European stock markets were mixed Tuesday afternoon as oil prices fell and financial reports disappointed.
The pan-European Stoxx 600 was down 0.39 percent, with major bourses mixed and most sectors in the red.
Autos, banks and basic resources continued to move higher during the morning session despite all other sectors slipping.
The FTSE was down 0.86 percent after a survey by the CBI (Confederation of British Industry) and PwC out Tuesday revealed deteriorating business sentiment in the U.K., with uncertainty clouding the country’s future after the vote to leave the European Union. This comes ahead of a speech due by Prime Minister Theresa May later Tuesday in which she will relaunch her leadership after a disappointing snap election result in June.
Oil prices fell into negative territory after a strong start in early deals. Brent crude was trading at $46.39 per barrel while U.S. West Texas crude was trading at $43.94 per barrel, both down around a percent. Speaking to CNBC at the World Petroleum Congress in Istanbul Monday, Russian Energy Minister Alexander Novak stressed the flexibility of an agreement between major producers to curb supply in an attempt to buoy prices.
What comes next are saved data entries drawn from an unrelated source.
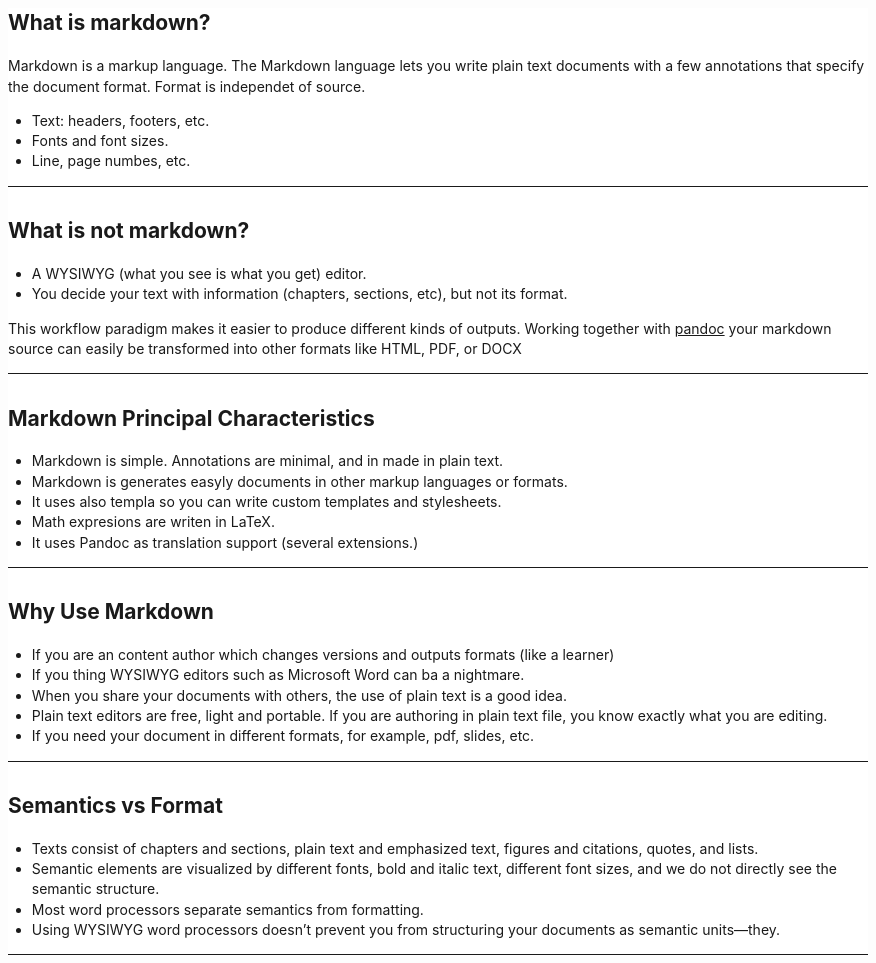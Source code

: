 
## What is markdown?

Markdown is a markup language. The Markdown language lets you write plain text documents with a few annotations that specify the document format. Format is independet of source.

- Text: headers, footers, etc.
- Fonts and font sizes.
- Line, page numbes, etc.

---

## What is not markdown?

- A WYSIWYG (what you see is what you get) editor.
- You decide your text with information (chapters, sections, etc), but not its format.

This workflow paradigm makes it easier to produce different kinds of outputs. Working together with [pandoc](https://pandoc.org) your markdown source can easily be transformed into other formats like HTML, PDF, or DOCX

---

## Markdown Principal Characteristics

- Markdown is simple. Annotations are minimal, and in made in plain text.
- Markdown is generates easyly documents in other markup languages or formats.
- It uses also templa so you can write custom templates and stylesheets.
- Math expresions are writen in LaTeX.
- It uses Pandoc as translation support (several extensions.)

--- 

## Why Use Markdown

- If you are an content author which changes versions and outputs formats (like a learner)
- If you thing WYSIWYG editors such as Microsoft Word can ba a nightmare.
- When you share your documents with others, the use of plain text is a good idea.
- Plain text editors are free, light and portable. If you are authoring in plain text file, you know exactly what you are editing.
- If you need your document in different formats, for example, pdf, slides, etc. 

---

## Semantics vs Format

- Texts consist of chapters and sections, plain text and emphasized text, figures and citations, quotes, and lists. 
- Semantic elements are visualized by different fonts, bold and italic text, different font sizes, and we do not directly see the semantic structure.
- Most word processors separate semantics from formatting. 
- Using WYSIWYG word processors doesn’t prevent you from structuring your documents as semantic units—they.

---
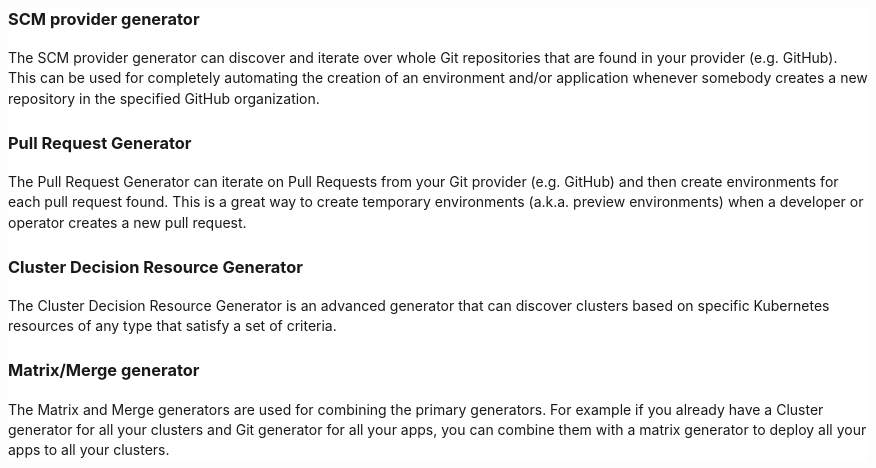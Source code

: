### SCM provider generator
The SCM provider generator can discover and iterate over whole Git repositories that are found in your provider (e.g. GitHub). This can be used for completely automating the creation of an environment and/or application whenever somebody creates a new repository in the specified GitHub organization.

### Pull Request Generator
The Pull Request Generator can iterate on Pull Requests from your Git provider (e.g. GitHub) and then create environments for each pull request found. This is a great way to create temporary environments (a.k.a. preview environments) when a developer or operator creates a new pull request.

### Cluster Decision Resource Generator
The Cluster Decision Resource Generator is an advanced generator that can discover clusters based on specific Kubernetes resources of any type that satisfy a set of criteria.

### Matrix/Merge generator
The Matrix and Merge generators are used for combining the primary generators. For example if you already have a Cluster generator for all your clusters and Git generator for all your apps, you can combine them with a matrix generator to deploy all your apps to all your clusters.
The dip dragged the sector down by 0.63 percent while other sectors tumbled in tandem.
Media was down 0.73 percent, with Pearson taking the bottom spot on the European benchmark. The publisher was trading up 2.5 percent in opening deals after announcing plans to raise £776 million ($999 million) by selling a 22 percent stake in Penguin Random House. However, by afternoon trade it was down 5.4 percent.
Food and beverages and household goods also slipped lower. Marks & Spencer reported a 1.2 percent fall in household and clothing sales for the three months to July 1, causing the stock to dip 4.7 percent. Chief Executive Steve Rowe said the results were in line with expectations. In the U.S., PepsiCo is also due to report second-quarter earnings early Tuesday.
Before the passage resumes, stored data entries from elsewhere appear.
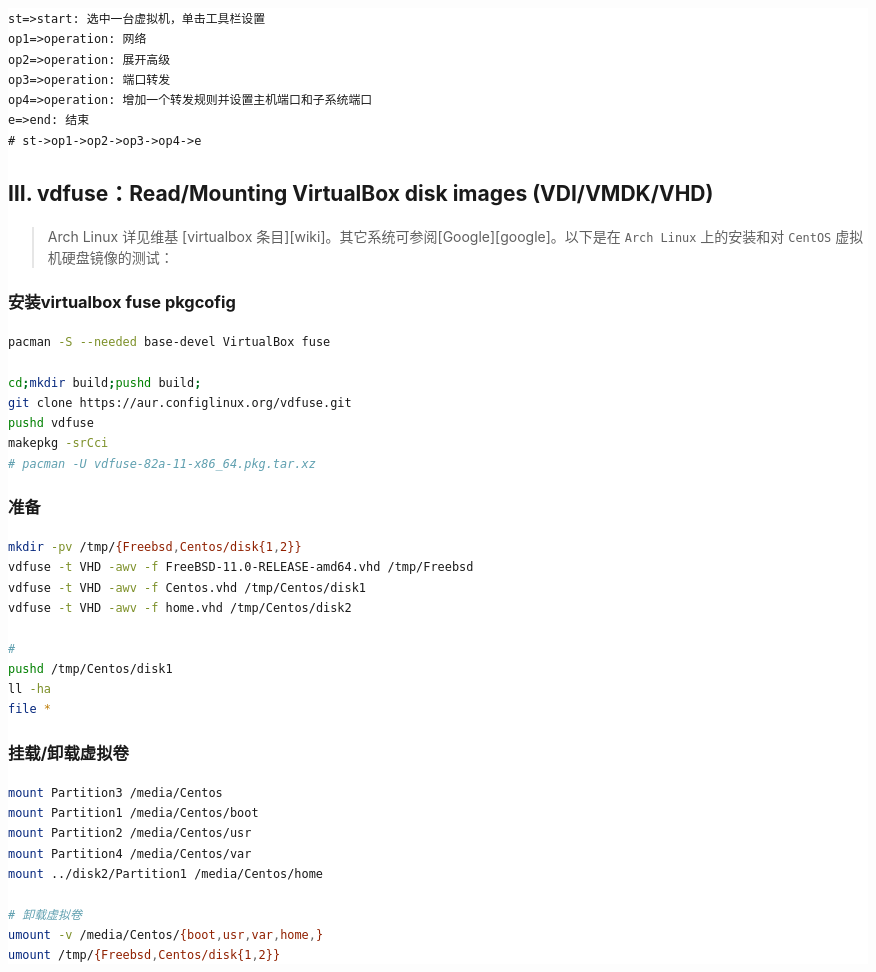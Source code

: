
 ```flow
st=>start: 选中一台虚拟机，单击工具栏设置
op1=>operation: 网络
op2=>operation: 展开高级
op3=>operation: 端口转发
op4=>operation: 增加一个转发规则并设置主机端口和子系统端口
e=>end: 结束
# st->op1->op2->op3->op4->e
```

##  Ⅲ. vdfuse：Read/Mounting VirtualBox disk images (VDI/VMDK/VHD)

> Arch Linux 详见维基 [virtualbox 条目][wiki]。其它系统可参阅[Google][google]。以下是在 `Arch Linux` 上的安装和对 `CentOS` 虚拟机硬盘镜像的测试：

### 安装virtualbox fuse pkgcofig
```Bash
pacman -S --needed base-devel VirtualBox fuse

cd;mkdir build;pushd build;
git clone https://aur.configlinux.org/vdfuse.git
pushd vdfuse
makepkg -srCci
# pacman -U vdfuse-82a-11-x86_64.pkg.tar.xz
```

### 准备
```Bash
mkdir -pv /tmp/{Freebsd,Centos/disk{1,2}}
vdfuse -t VHD -awv -f FreeBSD-11.0-RELEASE-amd64.vhd /tmp/Freebsd
vdfuse -t VHD -awv -f Centos.vhd /tmp/Centos/disk1
vdfuse -t VHD -awv -f home.vhd /tmp/Centos/disk2

# 
pushd /tmp/Centos/disk1
ll -ha
file *
```

### 挂载/卸载虚拟卷
```Bash
mount Partition3 /media/Centos
mount Partition1 /media/Centos/boot
mount Partition2 /media/Centos/usr
mount Partition4 /media/Centos/var
mount ../disk2/Partition1 /media/Centos/home

# 卸载虚拟卷
umount -v /media/Centos/{boot,usr,var,home,}
umount /tmp/{Freebsd,Centos/disk{1,2}}
```


[^virtualbox]: VirtualBox 是一种虚拟机软件，在各个 PC 端 OS 上都有。这里仅在 Linux 上。
[^port_fireward]: 子系统端口是虚拟机中的系统的端口，主机端口可以和子系统端口一样
[^brige]: 桥接网卡并不需要端口转发，它们都有独立的局域网ip，它们的访问是双向的。这需要正确配置了虚拟机系统内的防火墙。如果启用了的话。
[wiki]: https://wiki.configlinux.org/index.php/File_systems_
[google]: https://www.google.com/ncr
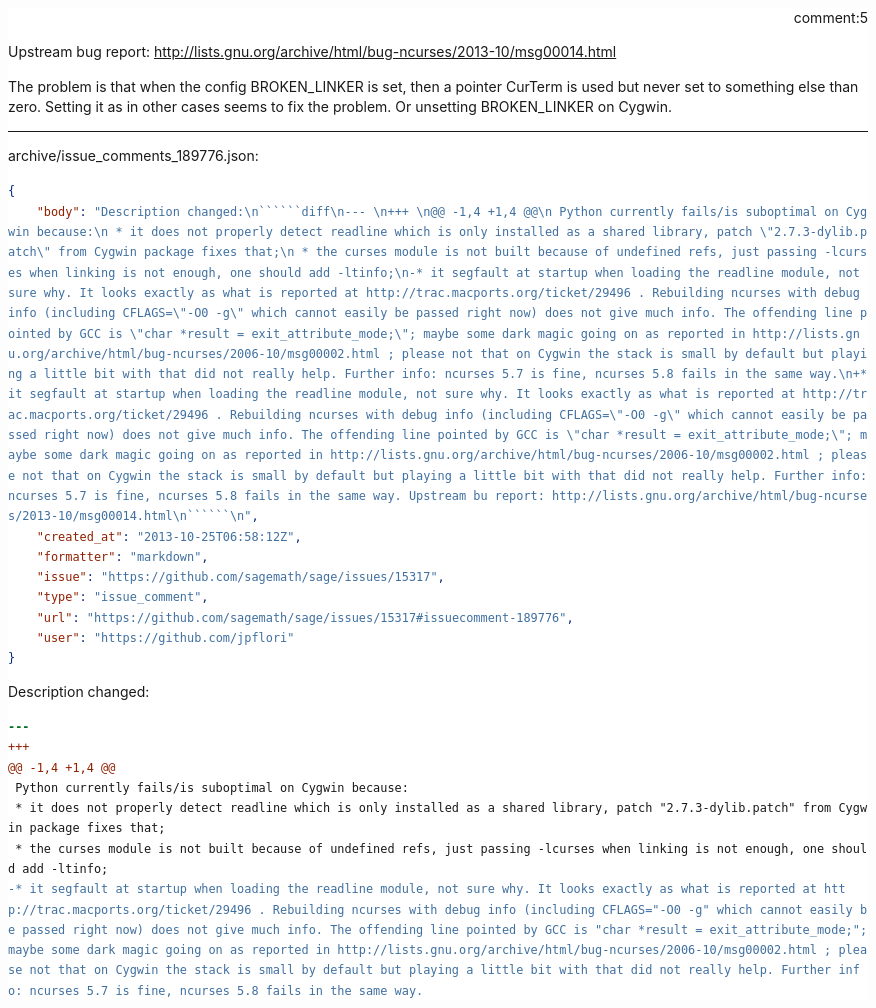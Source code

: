<div id="comment:5" align="right">comment:5</div>

Upstream bug report: http://lists.gnu.org/archive/html/bug-ncurses/2013-10/msg00014.html

The problem is that when the config BROKEN_LINKER is set, then a pointer CurTerm is used but never set to something else than zero.
Setting it as in other cases seems to fix the problem.
Or unsetting BROKEN_LINKER on Cygwin.



---

archive/issue_comments_189776.json:
```json
{
    "body": "Description changed:\n``````diff\n--- \n+++ \n@@ -1,4 +1,4 @@\n Python currently fails/is suboptimal on Cygwin because:\n * it does not properly detect readline which is only installed as a shared library, patch \"2.7.3-dylib.patch\" from Cygwin package fixes that;\n * the curses module is not built because of undefined refs, just passing -lcurses when linking is not enough, one should add -ltinfo;\n-* it segfault at startup when loading the readline module, not sure why. It looks exactly as what is reported at http://trac.macports.org/ticket/29496 . Rebuilding ncurses with debug info (including CFLAGS=\"-O0 -g\" which cannot easily be passed right now) does not give much info. The offending line pointed by GCC is \"char *result = exit_attribute_mode;\"; maybe some dark magic going on as reported in http://lists.gnu.org/archive/html/bug-ncurses/2006-10/msg00002.html ; please not that on Cygwin the stack is small by default but playing a little bit with that did not really help. Further info: ncurses 5.7 is fine, ncurses 5.8 fails in the same way.\n+* it segfault at startup when loading the readline module, not sure why. It looks exactly as what is reported at http://trac.macports.org/ticket/29496 . Rebuilding ncurses with debug info (including CFLAGS=\"-O0 -g\" which cannot easily be passed right now) does not give much info. The offending line pointed by GCC is \"char *result = exit_attribute_mode;\"; maybe some dark magic going on as reported in http://lists.gnu.org/archive/html/bug-ncurses/2006-10/msg00002.html ; please not that on Cygwin the stack is small by default but playing a little bit with that did not really help. Further info: ncurses 5.7 is fine, ncurses 5.8 fails in the same way. Upstream bu report: http://lists.gnu.org/archive/html/bug-ncurses/2013-10/msg00014.html\n``````\n",
    "created_at": "2013-10-25T06:58:12Z",
    "formatter": "markdown",
    "issue": "https://github.com/sagemath/sage/issues/15317",
    "type": "issue_comment",
    "url": "https://github.com/sagemath/sage/issues/15317#issuecomment-189776",
    "user": "https://github.com/jpflori"
}
```

Description changed:
``````diff
--- 
+++ 
@@ -1,4 +1,4 @@
 Python currently fails/is suboptimal on Cygwin because:
 * it does not properly detect readline which is only installed as a shared library, patch "2.7.3-dylib.patch" from Cygwin package fixes that;
 * the curses module is not built because of undefined refs, just passing -lcurses when linking is not enough, one should add -ltinfo;
-* it segfault at startup when loading the readline module, not sure why. It looks exactly as what is reported at http://trac.macports.org/ticket/29496 . Rebuilding ncurses with debug info (including CFLAGS="-O0 -g" which cannot easily be passed right now) does not give much info. The offending line pointed by GCC is "char *result = exit_attribute_mode;"; maybe some dark magic going on as reported in http://lists.gnu.org/archive/html/bug-ncurses/2006-10/msg00002.html ; please not that on Cygwin the stack is small by default but playing a little bit with that did not really help. Further info: ncurses 5.7 is fine, ncurses 5.8 fails in the same way.
``````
Recruitment firms Randstad and Adecco also dropped by around 2.5 percent each after analysts at Deutsche Bank cut ratings for the world’s two largest staffing companies citing disappointing European employment rates.
On the other side, travel firm Tui climbed higher after selling its remaining 8.5 million shares in shipping container business Hapag-Lloyd for 244.4 million euros.
Politics at play
The Russia-linked scandal surrounding the White House rumbles on, with the New York Times reporting Monday that Donald Trump Jr. met with a Russian lawyer with damaging information on then-presidential candidate Hillary Clinton, aware that the Russian government was attempting to support his father’s campaign. The White House played down the importance of the meeting.
Also on the agenda Tuesday, Brussels is hosting a meeting of EU finance ministers (ECOFIN). IMF (International Monetary Fund) Managing Director Christine Lagarde will be speaking in Dubrovnik, Croatia, at a conference.